• [WORK ORDER]:
A word-for-word copy of the line containing "from post.tasks import add" and every following line to the end of the data below is all the answer should hold.

TASK DATA START

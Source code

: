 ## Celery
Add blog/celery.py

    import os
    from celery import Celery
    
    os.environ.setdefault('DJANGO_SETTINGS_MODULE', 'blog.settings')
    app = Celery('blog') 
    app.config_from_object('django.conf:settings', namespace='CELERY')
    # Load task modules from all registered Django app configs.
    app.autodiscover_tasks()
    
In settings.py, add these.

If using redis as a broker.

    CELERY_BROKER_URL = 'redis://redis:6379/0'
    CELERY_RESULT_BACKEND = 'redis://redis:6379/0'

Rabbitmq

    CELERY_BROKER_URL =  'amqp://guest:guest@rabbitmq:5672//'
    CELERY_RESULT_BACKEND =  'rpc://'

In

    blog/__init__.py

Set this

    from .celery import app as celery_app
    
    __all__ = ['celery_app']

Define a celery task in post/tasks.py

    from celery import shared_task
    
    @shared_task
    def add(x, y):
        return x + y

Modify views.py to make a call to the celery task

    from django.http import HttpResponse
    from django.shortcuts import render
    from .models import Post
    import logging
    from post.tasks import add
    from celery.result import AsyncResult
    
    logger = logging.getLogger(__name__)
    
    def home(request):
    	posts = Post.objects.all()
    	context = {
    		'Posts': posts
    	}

TASK DATA END

• [SOLUTION TO THIS EXERCISE]:
    from post.tasks import add
    from celery.result import AsyncResult
    
    logger = logging.getLogger(__name__)
    
    def home(request):
    	posts = Post.objects.all()
    	context = {
    		'Posts': posts
    	}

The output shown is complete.